Therefore $Z_{mn}$ equals $Z_{nm}$.
The approximation used in \refeq{eq:zmnApprox} is equivalent to
assuming that instead of having the charge uniformly distributed over
the basis function (i.e., uniformly distributed over the $n$th cell),
all the charge is concentrated at a point at the center of the $n$th
cell. Since the basis function has unit charge density over an area
of $\Delta^2$, the charge associated with the cell (ignoring for the
moment the $a_n$ coefficient) is simply $\Delta^2$ and
$\Delta^2/(4\pi\epsilon_0|\rvec_m-\rvec_n|)$ is the potential associated
with this charge when observed at point $\rvec_m$.

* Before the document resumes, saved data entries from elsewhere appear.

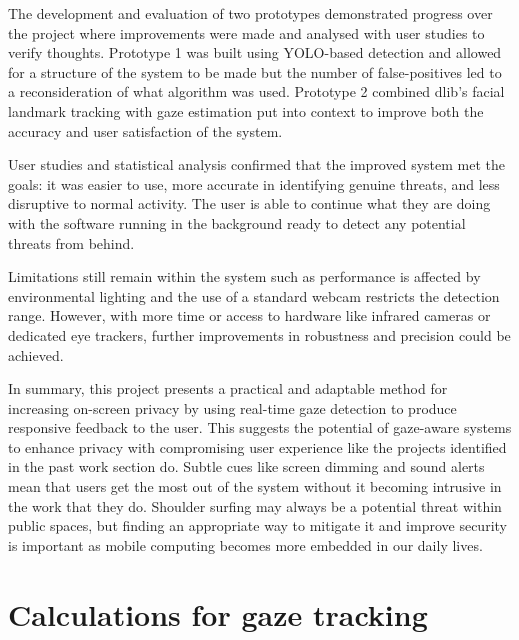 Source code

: \documentclass[12pt]{article}
\theoremstyle{plain}
\theoremstyle{definition}
\begin{document}
The development and evaluation of two prototypes demonstrated progress over the project where improvements were made and analysed with user studies to verify thoughts. Prototype 1 was built using YOLO-based detection and allowed for a structure of the system to be made but the number of false-positives led to a reconsideration of what algorithm was used. Prototype 2 combined dlib’s facial landmark tracking with gaze estimation put into context to improve both the accuracy and user satisfaction of the system.

User studies and statistical analysis confirmed that the improved system met the goals: it was easier to use, more accurate in identifying genuine threats, and less disruptive to normal activity. The user is able to continue what they are doing with the software running in the background ready to detect any potential threats from behind.

Limitations still remain within the system such as performance is affected by environmental lighting and the use of a standard webcam restricts the detection range. However, with more time or access to hardware like infrared cameras or dedicated eye trackers, further improvements in robustness and precision could be achieved.

In summary, this project presents a practical and adaptable method for increasing on-screen privacy by using real-time gaze detection to produce responsive feedback to the user. This suggests the potential of gaze-aware systems to enhance privacy with compromising user experience like the projects identified in the past work section do. Subtle cues like screen dimming and sound alerts mean that users get the most out of the system without it becoming intrusive in the work that they do. Shoulder surfing may always be a potential threat within public spaces, but finding an appropriate way to mitigate it and improve security is important as mobile computing becomes more embedded in our daily lives.

\newpage
\printbibliography 

\clearpage\appendix

\section{Calculations for gaze tracking}
\label{app:gaze_calcs}


\end{document}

However, this approximation will not work when the observation point
is at the center of the $n$th cell, i.e., when $m=n$. For $Z_{mm}$
one must account for the distribution of charge over the surface of
the cell (otherwise the potential appears infinite at the center of a
point charge). When $m=n$ one can always do a variable substitution
to write the integral as
\begin{equation}
Z_{mm} =
\int_{x'=-\Delta/2}^{\Delta/2}\int_{y'=-\Delta/2}^{\Delta/2}
\frac{dx'dy'}{4\pi\epsilon_0
\left(x'^2 + y'^2\right)^{1/2}} =
\frac{2\Delta}{4\pi\epsilon_0}
\ln\!\left(\frac{\sqrt{2}+1}{\sqrt{2}-1}\right).
\label{eq:zmm}
\end{equation}
The expression shown on the right is exact.
We can now cast the solution to the problem in the same form as the
previous section. The charge is (or, more properly, the basis-function
coefficients are) given by
\begin{equation}
[a_n] = [Z_{mn}]^{-1}[V_m],
\end{equation}
where the $Z_{mn}$ elements are given by \refeq{eq:zmnApproxI} for the
off-diagonal terms and by \refeq{eq:zmm} for the diagonal terms.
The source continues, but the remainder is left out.